Here’s why narcissists are never able to tell the truth. The logical explanation why narcissists twist the truth.
Do Narcissists Have Memory Problems or Are They Just Liars?
Written By Dr. Elinor Greenberg
If you are in a relationship with someone who has a narcissistic personality disorder, you may start to wonder if your narcissistic mate has memory problems. Your mate makes promises to you and then claims to have never said anything remotely like what you know you heard.
Or, after a lot of negotiating the two of you reach some agreement about where to go for dinner, and then you find out your mate made a reservation at a different restaurant that you told him you hate.
When you complain, your mate says: “You should have been clearer. I never heard you say that you preferred the other one.”
After a few of these experiences, you are likely to become concerned. Is your mate a liar? Is he or she just ignoring everything you say because your opinion does not count? Or, does your mate have some form of early dementia that is interfering with his or her memory?
The reality is that most people with narcissistic personality disorder have perfectly adequate memory. It is just highly selective and focused on what they want to be true.
They take Ray S. Jones position: “The truth is what we say it is…prove to me this desk is not a cow!” Or as Winston S. Churchill said: “Men occasionally stumble over the truth, but most of them pick themselves up and hurry off as if nothing had happened.”
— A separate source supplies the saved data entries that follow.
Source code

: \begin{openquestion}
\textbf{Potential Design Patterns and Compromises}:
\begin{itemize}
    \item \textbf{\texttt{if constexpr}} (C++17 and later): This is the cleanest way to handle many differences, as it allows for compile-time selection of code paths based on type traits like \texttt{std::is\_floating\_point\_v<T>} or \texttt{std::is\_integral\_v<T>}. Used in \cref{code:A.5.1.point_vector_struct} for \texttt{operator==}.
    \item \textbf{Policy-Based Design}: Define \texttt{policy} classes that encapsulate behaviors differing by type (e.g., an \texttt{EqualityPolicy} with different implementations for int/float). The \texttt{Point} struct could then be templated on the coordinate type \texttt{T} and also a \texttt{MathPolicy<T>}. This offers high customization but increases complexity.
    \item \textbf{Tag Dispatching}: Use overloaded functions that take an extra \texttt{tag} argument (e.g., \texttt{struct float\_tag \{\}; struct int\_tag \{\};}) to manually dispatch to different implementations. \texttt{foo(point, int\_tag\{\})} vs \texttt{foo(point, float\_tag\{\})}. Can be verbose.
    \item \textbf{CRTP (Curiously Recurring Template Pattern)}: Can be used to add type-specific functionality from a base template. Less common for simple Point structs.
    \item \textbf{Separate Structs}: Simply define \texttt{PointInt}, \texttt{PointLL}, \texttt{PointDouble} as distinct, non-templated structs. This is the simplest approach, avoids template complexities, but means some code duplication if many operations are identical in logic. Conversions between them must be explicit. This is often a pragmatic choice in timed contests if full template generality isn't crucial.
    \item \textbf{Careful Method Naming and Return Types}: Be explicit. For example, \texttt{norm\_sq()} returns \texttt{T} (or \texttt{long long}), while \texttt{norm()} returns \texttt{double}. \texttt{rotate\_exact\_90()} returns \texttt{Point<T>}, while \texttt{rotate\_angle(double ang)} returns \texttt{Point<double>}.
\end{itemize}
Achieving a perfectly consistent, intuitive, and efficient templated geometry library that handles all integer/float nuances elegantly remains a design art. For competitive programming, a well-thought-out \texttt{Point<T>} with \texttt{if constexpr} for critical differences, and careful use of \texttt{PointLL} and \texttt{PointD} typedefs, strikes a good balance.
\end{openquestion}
Most narcissists tend to be very narrowly focused on whatever they want now. They could care less about what you want or any past promises that they made to you. The actual truth is not very important to most people with narcissistic personality disorder. If acknowledging the truth would interfere with them getting what they want right now, most narcissists will simply ignore it or rationalize it away.
But how do they do this? Why is their relationship to the truth and what they remember so different than the average person’s?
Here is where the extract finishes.